> [YOUR TASK] Return each entry word for word. Leave the images out.

> [THE INPUT]
——————

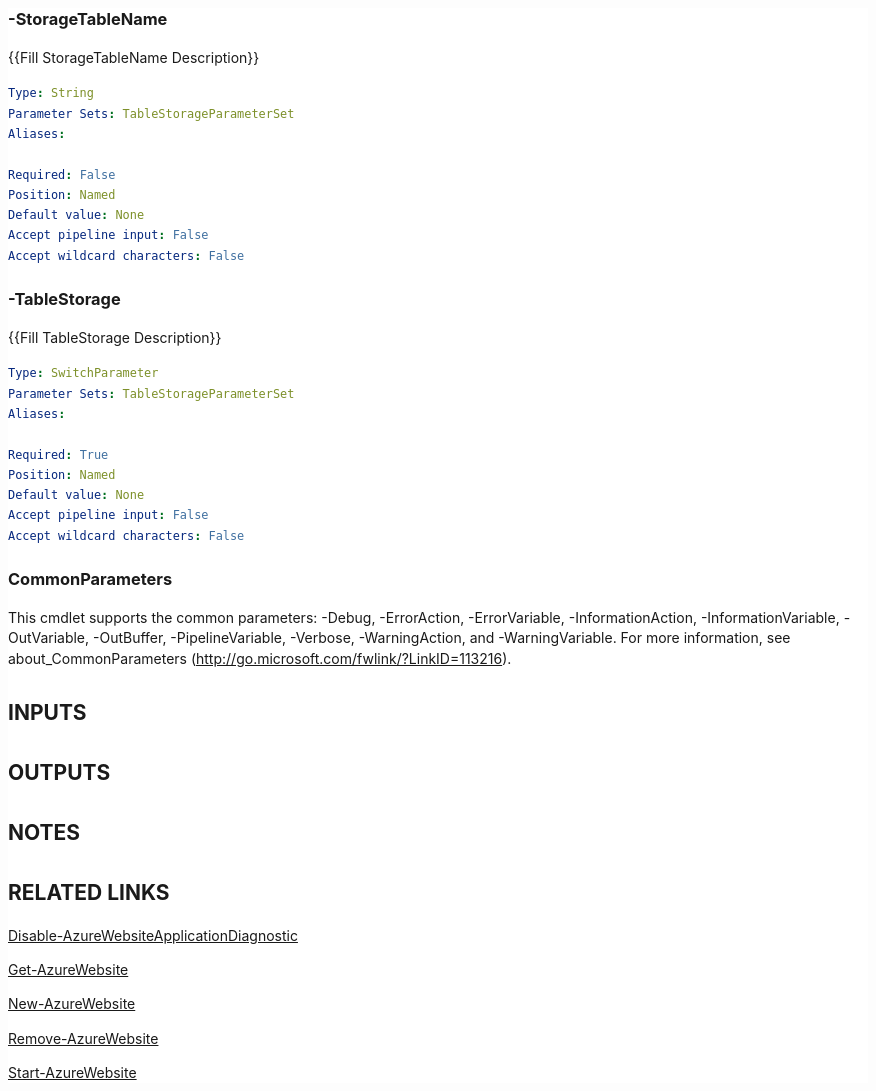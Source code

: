 ### -StorageTableName
{{Fill StorageTableName Description}}

```yaml
Type: String
Parameter Sets: TableStorageParameterSet
Aliases: 

Required: False
Position: Named
Default value: None
Accept pipeline input: False
Accept wildcard characters: False
```

### -TableStorage
{{Fill TableStorage Description}}

```yaml
Type: SwitchParameter
Parameter Sets: TableStorageParameterSet
Aliases: 

Required: True
Position: Named
Default value: None
Accept pipeline input: False
Accept wildcard characters: False
```

### CommonParameters
This cmdlet supports the common parameters: -Debug, -ErrorAction, -ErrorVariable, -InformationAction, -InformationVariable, -OutVariable, -OutBuffer, -PipelineVariable, -Verbose, -WarningAction, and -WarningVariable. For more information, see about_CommonParameters (http://go.microsoft.com/fwlink/?LinkID=113216).

## INPUTS

## OUTPUTS

## NOTES

## RELATED LINKS

[Disable-AzureWebsiteApplicationDiagnostic](xref:ServiceManagement/Azure.Compute/v2.1.0/Disable-AzureWebsiteApplicationDiagnostic.md)

[Get-AzureWebsite](xref:ServiceManagement/Azure.Compute/v2.1.0/Get-AzureWebsite.md)

[New-AzureWebsite](xref:ServiceManagement/Azure.Compute/v2.1.0/New-AzureWebsite.md)

[Remove-AzureWebsite](xref:ServiceManagement/Azure.Compute/v2.1.0/Remove-AzureWebsite.md)

[Start-AzureWebsite](xref:ServiceManagement/Azure.Compute/v2.1.0/Start-AzureWebsite.md)


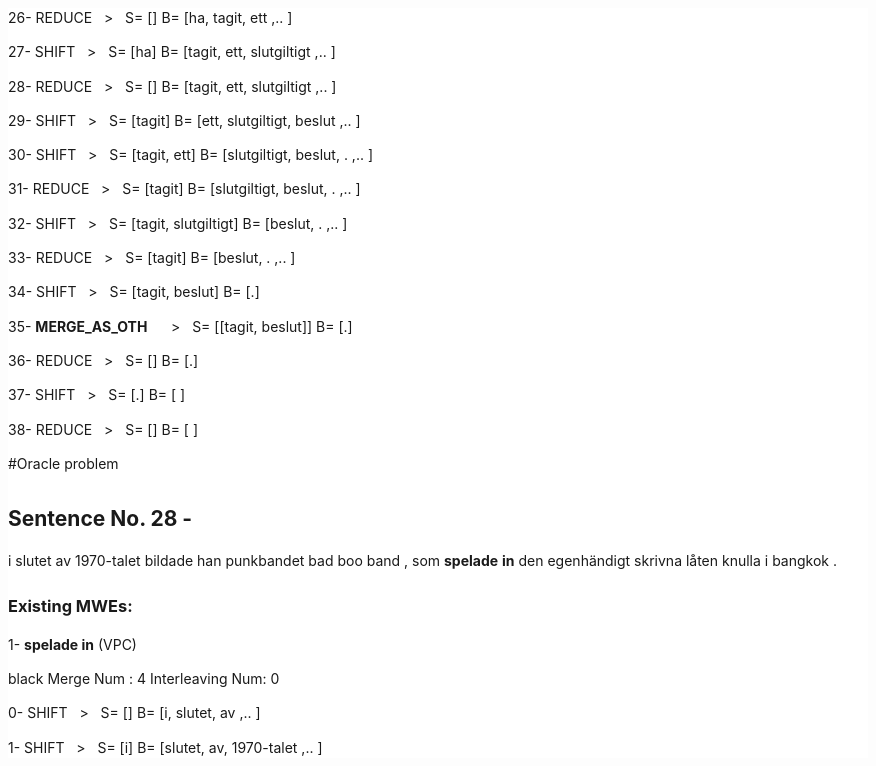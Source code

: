 

26- REDUCE&nbsp;&nbsp;&nbsp;>&nbsp;&nbsp;&nbsp;S= []   B= [ha, tagit, ett ,.. ]



27- SHIFT&nbsp;&nbsp;&nbsp;>&nbsp;&nbsp;&nbsp;S= [ha]   B= [tagit, ett, slutgiltigt ,.. ]



28- REDUCE&nbsp;&nbsp;&nbsp;>&nbsp;&nbsp;&nbsp;S= []   B= [tagit, ett, slutgiltigt ,.. ]



29- SHIFT&nbsp;&nbsp;&nbsp;>&nbsp;&nbsp;&nbsp;S= [tagit]   B= [ett, slutgiltigt, beslut ,.. ]



30- SHIFT&nbsp;&nbsp;&nbsp;>&nbsp;&nbsp;&nbsp;S= [tagit, ett]   B= [slutgiltigt, beslut, . ,.. ]



31- REDUCE&nbsp;&nbsp;&nbsp;>&nbsp;&nbsp;&nbsp;S= [tagit]   B= [slutgiltigt, beslut, . ,.. ]



32- SHIFT&nbsp;&nbsp;&nbsp;>&nbsp;&nbsp;&nbsp;S= [tagit, slutgiltigt]   B= [beslut, . ,.. ]



33- REDUCE&nbsp;&nbsp;&nbsp;>&nbsp;&nbsp;&nbsp;S= [tagit]   B= [beslut, . ,.. ]



34- SHIFT&nbsp;&nbsp;&nbsp;>&nbsp;&nbsp;&nbsp;S= [tagit, beslut]   B= [.]



35- **MERGE_AS_OTH**&nbsp;&nbsp;&nbsp;&nbsp;&nbsp;&nbsp;>&nbsp;&nbsp;&nbsp;S= [[tagit, beslut]]   B= [.]



36- REDUCE&nbsp;&nbsp;&nbsp;>&nbsp;&nbsp;&nbsp;S= []   B= [.]



37- SHIFT&nbsp;&nbsp;&nbsp;>&nbsp;&nbsp;&nbsp;S= [.]   B= [ ]



38- REDUCE&nbsp;&nbsp;&nbsp;>&nbsp;&nbsp;&nbsp;S= []   B= [ ]

#Oracle problem
## Sentence No. 28 - 
i slutet av 1970-talet bildade han punkbandet bad boo band , som **spelade** **in** den egenhändigt skrivna låten knulla i bangkok . 
### Existing MWEs: 
1- **spelade in** (VPC)

black Merge Num : 4 Interleaving Num: 0


0- SHIFT&nbsp;&nbsp;&nbsp;>&nbsp;&nbsp;&nbsp;S= []   B= [i, slutet, av ,.. ]



1- SHIFT&nbsp;&nbsp;&nbsp;>&nbsp;&nbsp;&nbsp;S= [i]   B= [slutet, av, 1970-talet ,.. ]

——————

> [RESPONSE FOR THIS EXERCISE]
Source code

: ### -StorageTableName
{{Fill StorageTableName Description}}

```yaml
Type: String
Parameter Sets: TableStorageParameterSet
Aliases: 

Required: False
Position: Named
Default value: None
Accept pipeline input: False
Accept wildcard characters: False
```

### -TableStorage
{{Fill TableStorage Description}}

```yaml
Type: SwitchParameter
Parameter Sets: TableStorageParameterSet
Aliases: 

Required: True
Position: Named
Default value: None
Accept pipeline input: False
Accept wildcard characters: False
```

### CommonParameters
This cmdlet supports the common parameters: -Debug, -ErrorAction, -ErrorVariable, -InformationAction, -InformationVariable, -OutVariable, -OutBuffer, -PipelineVariable, -Verbose, -WarningAction, and -WarningVariable. For more information, see about_CommonParameters (http://go.microsoft.com/fwlink/?LinkID=113216).

## INPUTS

## OUTPUTS

## NOTES

## RELATED LINKS

[Disable-AzureWebsiteApplicationDiagnostic](xref:ServiceManagement/Azure.Compute/v2.1.0/Disable-AzureWebsiteApplicationDiagnostic.md)

[Get-AzureWebsite](xref:ServiceManagement/Azure.Compute/v2.1.0/Get-AzureWebsite.md)

[New-AzureWebsite](xref:ServiceManagement/Azure.Compute/v2.1.0/New-AzureWebsite.md)

[Remove-AzureWebsite](xref:ServiceManagement/Azure.Compute/v2.1.0/Remove-AzureWebsite.md)

[Start-AzureWebsite](xref:ServiceManagement/Azure.Compute/v2.1.0/Start-AzureWebsite.md)


Source code

: 

26- REDUCE&nbsp;&nbsp;&nbsp;>&nbsp;&nbsp;&nbsp;S= []   B= [ha, tagit, ett ,.. ]



27- SHIFT&nbsp;&nbsp;&nbsp;>&nbsp;&nbsp;&nbsp;S= [ha]   B= [tagit, ett, slutgiltigt ,.. ]



28- REDUCE&nbsp;&nbsp;&nbsp;>&nbsp;&nbsp;&nbsp;S= []   B= [tagit, ett, slutgiltigt ,.. ]



29- SHIFT&nbsp;&nbsp;&nbsp;>&nbsp;&nbsp;&nbsp;S= [tagit]   B= [ett, slutgiltigt, beslut ,.. ]



30- SHIFT&nbsp;&nbsp;&nbsp;>&nbsp;&nbsp;&nbsp;S= [tagit, ett]   B= [slutgiltigt, beslut, . ,.. ]



31- REDUCE&nbsp;&nbsp;&nbsp;>&nbsp;&nbsp;&nbsp;S= [tagit]   B= [slutgiltigt, beslut, . ,.. ]



32- SHIFT&nbsp;&nbsp;&nbsp;>&nbsp;&nbsp;&nbsp;S= [tagit, slutgiltigt]   B= [beslut, . ,.. ]



33- REDUCE&nbsp;&nbsp;&nbsp;>&nbsp;&nbsp;&nbsp;S= [tagit]   B= [beslut, . ,.. ]



34- SHIFT&nbsp;&nbsp;&nbsp;>&nbsp;&nbsp;&nbsp;S= [tagit, beslut]   B= [.]



35- **MERGE_AS_OTH**&nbsp;&nbsp;&nbsp;&nbsp;&nbsp;&nbsp;>&nbsp;&nbsp;&nbsp;S= [[tagit, beslut]]   B= [.]



36- REDUCE&nbsp;&nbsp;&nbsp;>&nbsp;&nbsp;&nbsp;S= []   B= [.]



37- SHIFT&nbsp;&nbsp;&nbsp;>&nbsp;&nbsp;&nbsp;S= [.]   B= [ ]



38- REDUCE&nbsp;&nbsp;&nbsp;>&nbsp;&nbsp;&nbsp;S= []   B= [ ]

#Oracle problem
## Sentence No. 28 - 
i slutet av 1970-talet bildade han punkbandet bad boo band , som **spelade** **in** den egenhändigt skrivna låten knulla i bangkok . 
### Existing MWEs: 
1- **spelade in** (VPC)

black Merge Num : 4 Interleaving Num: 0


0- SHIFT&nbsp;&nbsp;&nbsp;>&nbsp;&nbsp;&nbsp;S= []   B= [i, slutet, av ,.. ]



1- SHIFT&nbsp;&nbsp;&nbsp;>&nbsp;&nbsp;&nbsp;S= [i]   B= [slutet, av, 1970-talet ,.. ]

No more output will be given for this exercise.